BEGIN

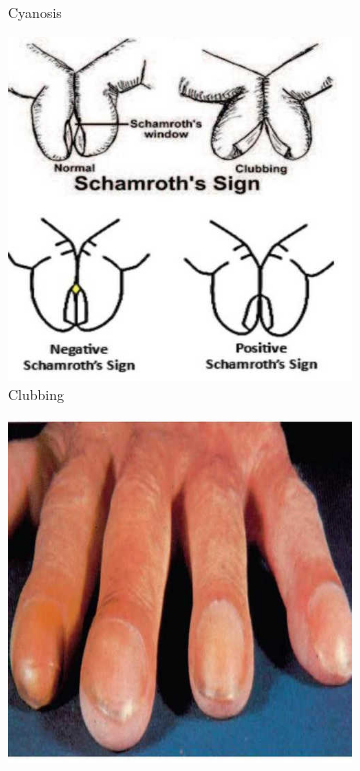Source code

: \documentclass[a4paper,12pt,openany,twoside]{book}
\begin{document}
{\begin{figure}[h]
\begin{subfigure}[t]{.23\textwidth}
																	\caption{Cyanosis}
																	\label{Cyanosis4}
																\end{subfigure}
																\hspace{\fill}
																\begin{subfigure}[t]{.23\textwidth}
																	\centering
																	\includegraphics[width=\textwidth]{./clinicalPhysioPic/clubbing3-0.jpg}
																	\caption{Clubbing}
																	\label{Clubbing1}
																\end{subfigure}
																\hspace{\fill}
																\begin{subfigure}[t]{.23\textwidth}
																	\centering
																	\includegraphics[width=\textwidth]{./clinicalPhysioPic/clubbing3-1.jpg}

\end{subfigure}
\end{figure}}
\end{document}
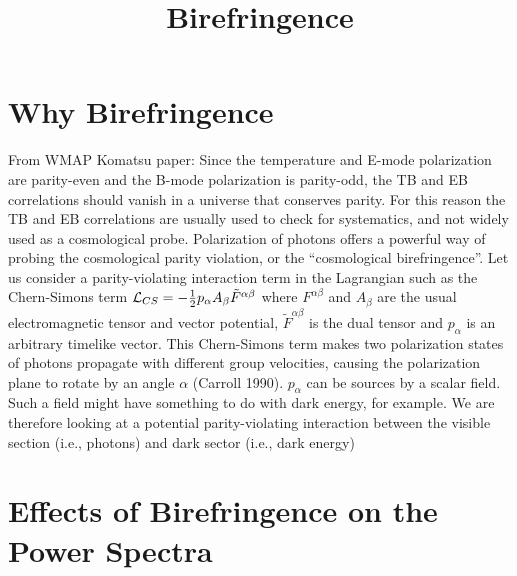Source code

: \documentclass[a4paper, 11pt]{article}
\begin{document}
\title{Birefringence}
\maketitle

\section{Why Birefringence}

From WMAP Komatsu paper:
Since the temperature and E-mode polarization are
parity-even and the B-mode polarization is parity-odd, the TB and EB correlations should vanish in a universe that conserves parity. For this reason the TB and EB correlations are usually used to check for systematics, and not widely used as a cosmological probe.
Polarization of photons offers a powerful way of probing the cosmological parity violation, or the “cosmological birefringence”. Let us consider a parity-violating interaction term in the Lagrangian such as the Chern-Simons term ${\cal L}_{CS}= -\frac{1}{2}p_{\alpha}A_{\beta}{\tilde F}^{\alpha \beta}$ where $F^{\alpha \beta}$ and $A_{\beta}$ are the usual electromagnetic tensor and vector potential, ${\tilde F}^{\alpha \beta}$ is the dual tensor and $p_{\alpha}$ is an arbitrary timelike vector. This Chern-Simons term makes two polarization states of photons propagate with different group velocities, causing the polarization plane to rotate by an angle $\alpha$ (Carroll 1990). $p_{\alpha}$ can be sources by a scalar field. Such a field might have something to do with dark energy, for example. We are therefore looking at a potential parity-violating interaction between the visible section (i.e., photons) and dark sector (i.e., dark energy)

\section{Effects of Birefringence on the Power Spectra}
\end{document}
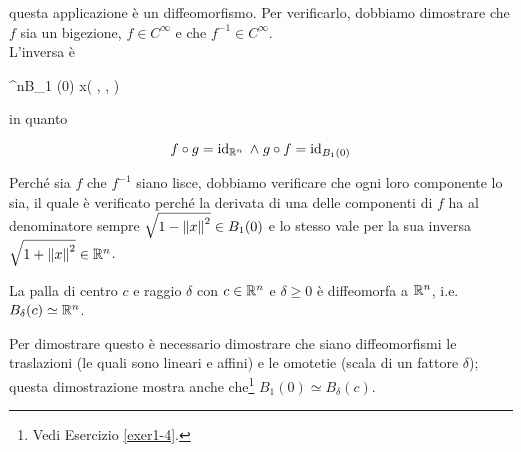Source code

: questa applicazione è un diffeomorfismo. Per verificarlo, dobbiamo dimostrare che $ f $ sia un bigezione, $ f \in C^{\infty} $ e che $ f^{-1} \in C^{\infty} $. \\
L'inversa è

	{\R^{n}}{B_{1} (0)}
	{x}{\left( , \cdots,  \right)}

in quanto

\begin{equation}
	f \circ g = \operatorname{id}_{\mathbb{R}^{n}} \; \wedge \; g \circ f = \operatorname{id}_{B_{1} (0)}
\end{equation}

Perché sia $ f $ che $ f^{-1} $ siano lisce, dobbiamo verificare che ogni loro componente lo sia, il quale è verificato perché la derivata di una delle componenti di $ f $ ha al denominatore sempre $ \sqrt{1 - \norm{x}^{2}} \in B_{1} (0) $ e lo stesso vale per la sua inversa $ \sqrt{1 + \norm{x}^{2}} \in \mathbb{R}^{n} $.

\begin{corollary}
	La palla di centro $ c $ e raggio $ \delta $ con $ c \in \mathbb{R}^{n} $ e $ \delta \geqslant 0 $ è diffeomorfa a $ \mathbb{R}^{n} $, i.e. $ B_{\delta} (c) \simeq \mathbb{R}^{n} $.
\end{corollary}

Per dimostrare questo è necessario dimostrare che siano diffeomorfismi le traslazioni (le quali sono lineari e affini) e le omotetie (scala di un fattore $ \delta $); questa dimostrazione mostra anche che\footnote{%
	Vedi Esercizio \ref{exer1-4}.%
} $ B_{1} (0) \simeq B_{\delta} (c) $.


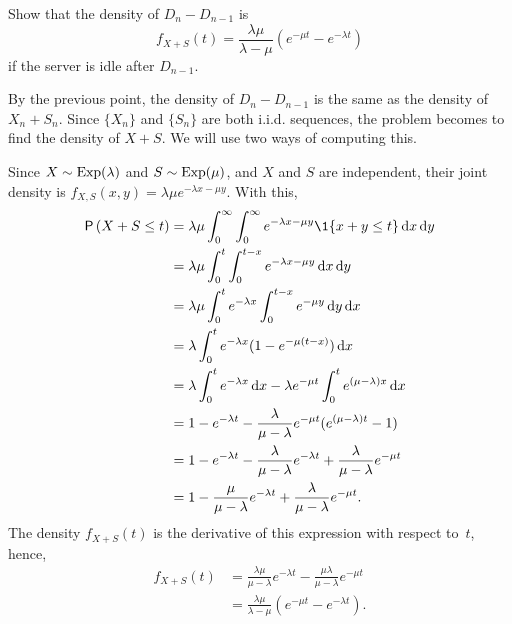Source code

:\begin{exercise}
Show that the density of $D_{n} - D_{n-1}$ is
    \begin{equation*}
    f_{X+S}(t) = \frac{\lambda \mu}{\lambda - \mu} (e^{-\mu t} - e^{-\lambda t})
    \end{equation*}
if the server is idle after $D_{n-1}$.
    \begin{solution}
      By the previous point, the density of $D_{n} - D_{n-1}$ is the
      same as the density of $X_n + S_n$.  Since $\{X_n\}$ and $\{S_n\}$ are both i.i.d. sequences, the problem becomes to find the density of $X+S$.  We will use two ways of computing this. 

\newpage
Since $X\sim \operatorname{Exp}(\lambda)$ and $S\sim\operatorname{Exp}(\mu)$, and $X$ and $S$ are independent, their joint density is $f_{X,S}(x,y) = \lambda \mu e^{-\lambda x - \mu y}$. With this,
  \begin{align*}
\P{X+S\leq t } 
&= \lambda \mu \int_0^\infty \int_0^\infty e^{-\lambda x - \mu y} \1{x+y\leq t} \d x \d y \\
&= \lambda \mu \int_0^t \int_0^{t-x} e^{-\lambda x - \mu y} \d x \d y \\
&= \lambda \mu \int_0^t e^{-\lambda x} \int_0^{t-x} e^{- \mu y} \d y \d x \\
&= \lambda \int_0^t e^{-\lambda x} (1-e^{- \mu (t-x)} ) \d x  \\
&= \lambda \int_0^t e^{-\lambda x}  \d x - \lambda e^{-\mu t} \int_0^t e^{(\mu-\lambda) x} \d x \\
&= 1- e^{-\lambda t} - \frac{\lambda}{\mu-\lambda} e^{-\mu t} ( e^{(\mu-\lambda) t} -1) \\
&= 1- e^{-\lambda t} - \frac{\lambda}{\mu-\lambda} e^{-\lambda t} + \frac{\lambda}{\mu-\lambda} e^{-\mu t} \\ 
&= 1 - \frac{\mu}{\mu-\lambda} e^{-\lambda t} + \frac{\lambda}{\mu-\lambda} e^{-\mu t}. \\
  \end{align*}
The density $f_{X+S}(t)$ is the derivative of this expression with respect to~$t$, hence,
\begin{align*}
  f_{X+S}(t) 
&= \frac{\lambda\mu}{\mu-\lambda} e^{-\lambda t}  - \frac{\mu \lambda}{\mu-\lambda} e^{-\mu t} \\
&= \frac{\lambda\mu}{\lambda -\mu}(e^{-\mu t} - e^{-\lambda t}). \\
\end{align*}


\end{solution}
\end{exercise}

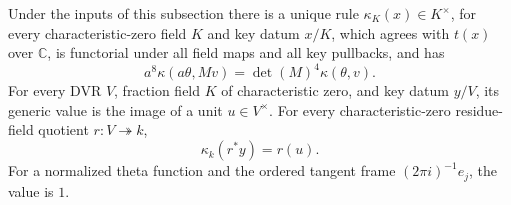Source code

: \begin{srtheorem}
\label{thm:ftb-key-rule-exponent-one}
Under the inputs of this subsection there is a unique
rule \(\kappa_K(x)\in K^\times\), for every characteristic-zero
field \(K\) and key datum \(x/K\), which agrees with
\(t(x)\) over \(\mathbb C\), is functorial under all field
maps and all key pullbacks, and has
\[
                   a^8\kappa(a\theta,Mv)=\det(M)^4\kappa(\theta,v).
 \tag{S4}\label{eq:ftb-key-rule-exponent-one-homog}
\]
For every DVR \(V\), fraction field \(K\) of characteristic
zero, and key datum \(y/V\), its generic value is the
image of a unit \(u\in V^\times\).
For every characteristic-zero residue-field quotient
\(r:V\twoheadrightarrow k\),
\[
                                 \kappa_k(r^*y)=r(u).
 \tag{S5}\label{eq:ftb-key-rule-exponent-one-unit}
\]
For a normalized theta function and the ordered tangent
frame \((2\pi i)^{-1}e_j\), the value is \(1\).
\end{srtheorem}
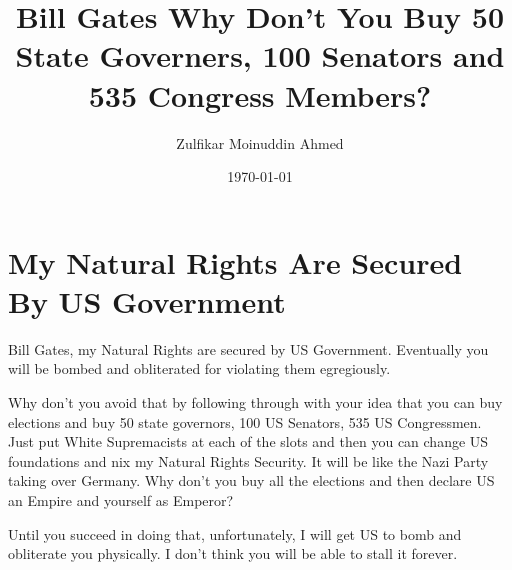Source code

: \documentclass{amsart}
\title{Bill Gates Why Don't You Buy 50 State Governers, 100 Senators and 535 Congress Members?}
\author{Zulfikar Moinuddin Ahmed}
\date{\today}
\begin{document}
\maketitle


\section{My Natural Rights Are Secured By US Government}

Bill Gates, my Natural Rights are secured by US Government.  Eventually you will be bombed and obliterated for violating them egregiously.

Why don't you avoid that by following through with your idea that you can buy elections and buy 50 state governors, 100 US Senators, 535 US Congressmen.  Just put White Supremacists at each of the slots and then you can change US foundations and nix my Natural Rights Security.  It will be like the Nazi Party taking over Germany.  Why don't you buy all the elections and then declare US an Empire and yourself as Emperor?  

Until you succeed in doing that, unfortunately, I will get US to bomb and obliterate you physically.  I don't think you will be able to stall it forever.
\end{document}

END

Your goal:
Please reproduce every record exactly, leaving the pictures out.

Answer to the problem:
Source code

: \documentclass[a4paper,12pt,openany,twoside]{book}
\begin{document}
{\begin{figure}[h]
\begin{subfigure}[t]{.23\textwidth}
																	\caption{Cyanosis}
																	\label{Cyanosis4}
																\end{subfigure}
																\hspace{\fill}
																\begin{subfigure}[t]{.23\textwidth}
																	\centering
																	\includegraphics[width=\textwidth]{./clinicalPhysioPic/clubbing3-0.jpg}
																	\caption{Clubbing}
																	\label{Clubbing1}
																\end{subfigure}
																\hspace{\fill}
																\begin{subfigure}[t]{.23\textwidth}
																	\centering
																	\includegraphics[width=\textwidth]{./clinicalPhysioPic/clubbing3-1.jpg}

\end{subfigure}
\end{figure}}
\end{document}
Source code

: \documentclass[a4paper, 11pt]{article}
\begin{document}
\title{Birefringence}
\maketitle

\section{Why Birefringence}

From WMAP Komatsu paper:
Since the temperature and E-mode polarization are
parity-even and the B-mode polarization is parity-odd, the TB and EB correlations should vanish in a universe that conserves parity. For this reason the TB and EB correlations are usually used to check for systematics, and not widely used as a cosmological probe.
Polarization of photons offers a powerful way of probing the cosmological parity violation, or the “cosmological birefringence”. Let us consider a parity-violating interaction term in the Lagrangian such as the Chern-Simons term ${\cal L}_{CS}= -\frac{1}{2}p_{\alpha}A_{\beta}{\tilde F}^{\alpha \beta}$ where $F^{\alpha \beta}$ and $A_{\beta}$ are the usual electromagnetic tensor and vector potential, ${\tilde F}^{\alpha \beta}$ is the dual tensor and $p_{\alpha}$ is an arbitrary timelike vector. This Chern-Simons term makes two polarization states of photons propagate with different group velocities, causing the polarization plane to rotate by an angle $\alpha$ (Carroll 1990). $p_{\alpha}$ can be sources by a scalar field. Such a field might have something to do with dark energy, for example. We are therefore looking at a potential parity-violating interaction between the visible section (i.e., photons) and dark sector (i.e., dark energy)

\section{Effects of Birefringence on the Power Spectra}
\end{document}
Source code

: questa applicazione è un diffeomorfismo. Per verificarlo, dobbiamo dimostrare che $ f $ sia un bigezione, $ f \in C^{\infty} $ e che $ f^{-1} \in C^{\infty} $. \\
L'inversa è

	{\R^{n}}{B_{1} (0)}
	{x}{\left( , \cdots,  \right)}

in quanto

\begin{equation}
	f \circ g = \operatorname{id}_{\mathbb{R}^{n}} \; \wedge \; g \circ f = \operatorname{id}_{B_{1} (0)}
\end{equation}

Perché sia $ f $ che $ f^{-1} $ siano lisce, dobbiamo verificare che ogni loro componente lo sia, il quale è verificato perché la derivata di una delle componenti di $ f $ ha al denominatore sempre $ \sqrt{1 - \norm{x}^{2}} \in B_{1} (0) $ e lo stesso vale per la sua inversa $ \sqrt{1 + \norm{x}^{2}} \in \mathbb{R}^{n} $.

\begin{corollary}
	La palla di centro $ c $ e raggio $ \delta $ con $ c \in \mathbb{R}^{n} $ e $ \delta \geqslant 0 $ è diffeomorfa a $ \mathbb{R}^{n} $, i.e. $ B_{\delta} (c) \simeq \mathbb{R}^{n} $.
\end{corollary}

Per dimostrare questo è necessario dimostrare che siano diffeomorfismi le traslazioni (le quali sono lineari e affini) e le omotetie (scala di un fattore $ \delta $); questa dimostrazione mostra anche che\footnote{%
	Vedi Esercizio \ref{exer1-4}.%
} $ B_{1} (0) \simeq B_{\delta} (c) $.


Source code

:\begin{exercise}
Show that the density of $D_{n} - D_{n-1}$ is
    \begin{equation*}
    f_{X+S}(t) = \frac{\lambda \mu}{\lambda - \mu} (e^{-\mu t} - e^{-\lambda t})
    \end{equation*}
if the server is idle after $D_{n-1}$.
    \begin{solution}
      By the previous point, the density of $D_{n} - D_{n-1}$ is the
      same as the density of $X_n + S_n$.  Since $\{X_n\}$ and $\{S_n\}$ are both i.i.d. sequences, the problem becomes to find the density of $X+S$.  We will use two ways of computing this. 

\newpage
Since $X\sim \operatorname{Exp}(\lambda)$ and $S\sim\operatorname{Exp}(\mu)$, and $X$ and $S$ are independent, their joint density is $f_{X,S}(x,y) = \lambda \mu e^{-\lambda x - \mu y}$. With this,
  \begin{align*}
\P{X+S\leq t } 
&= \lambda \mu \int_0^\infty \int_0^\infty e^{-\lambda x - \mu y} \1{x+y\leq t} \d x \d y \\
&= \lambda \mu \int_0^t \int_0^{t-x} e^{-\lambda x - \mu y} \d x \d y \\
&= \lambda \mu \int_0^t e^{-\lambda x} \int_0^{t-x} e^{- \mu y} \d y \d x \\
&= \lambda \int_0^t e^{-\lambda x} (1-e^{- \mu (t-x)} ) \d x  \\
&= \lambda \int_0^t e^{-\lambda x}  \d x - \lambda e^{-\mu t} \int_0^t e^{(\mu-\lambda) x} \d x \\
&= 1- e^{-\lambda t} - \frac{\lambda}{\mu-\lambda} e^{-\mu t} ( e^{(\mu-\lambda) t} -1) \\
&= 1- e^{-\lambda t} - \frac{\lambda}{\mu-\lambda} e^{-\lambda t} + \frac{\lambda}{\mu-\lambda} e^{-\mu t} \\ 
&= 1 - \frac{\mu}{\mu-\lambda} e^{-\lambda t} + \frac{\lambda}{\mu-\lambda} e^{-\mu t}. \\
  \end{align*}
The density $f_{X+S}(t)$ is the derivative of this expression with respect to~$t$, hence,
\begin{align*}
  f_{X+S}(t) 
&= \frac{\lambda\mu}{\mu-\lambda} e^{-\lambda t}  - \frac{\mu \lambda}{\mu-\lambda} e^{-\mu t} \\
&= \frac{\lambda\mu}{\lambda -\mu}(e^{-\mu t} - e^{-\lambda t}). \\
\end{align*}


\end{solution}
\end{exercise}

Source code

: \begin{srtheorem}
\label{thm:ftb-key-rule-exponent-one}
Under the inputs of this subsection there is a unique
rule \(\kappa_K(x)\in K^\times\), for every characteristic-zero
field \(K\) and key datum \(x/K\), which agrees with
\(t(x)\) over \(\mathbb C\), is functorial under all field
maps and all key pullbacks, and has
\[
                   a^8\kappa(a\theta,Mv)=\det(M)^4\kappa(\theta,v).
 \tag{S4}\label{eq:ftb-key-rule-exponent-one-homog}
\]
For every DVR \(V\), fraction field \(K\) of characteristic
zero, and key datum \(y/V\), its generic value is the
image of a unit \(u\in V^\times\).
For every characteristic-zero residue-field quotient
\(r:V\twoheadrightarrow k\),
\[
                                 \kappa_k(r^*y)=r(u).
 \tag{S5}\label{eq:ftb-key-rule-exponent-one-unit}
\]
For a normalized theta function and the ordered tangent
frame \((2\pi i)^{-1}e_j\), the value is \(1\).
\end{srtheorem}
Source code

: \documentclass{amsart}
\title{Bill Gates Why Don't You Buy 50 State Governers, 100 Senators and 535 Congress Members?}
\author{Zulfikar Moinuddin Ahmed}
\date{\today}
\begin{document}
\maketitle


\section{My Natural Rights Are Secured By US Government}

Bill Gates, my Natural Rights are secured by US Government.  Eventually you will be bombed and obliterated for violating them egregiously.

Why don't you avoid that by following through with your idea that you can buy elections and buy 50 state governors, 100 US Senators, 535 US Congressmen.  Just put White Supremacists at each of the slots and then you can change US foundations and nix my Natural Rights Security.  It will be like the Nazi Party taking over Germany.  Why don't you buy all the elections and then declare US an Empire and yourself as Emperor?  

Until you succeed in doing that, unfortunately, I will get US to bomb and obliterate you physically.  I don't think you will be able to stall it forever.
\end{document}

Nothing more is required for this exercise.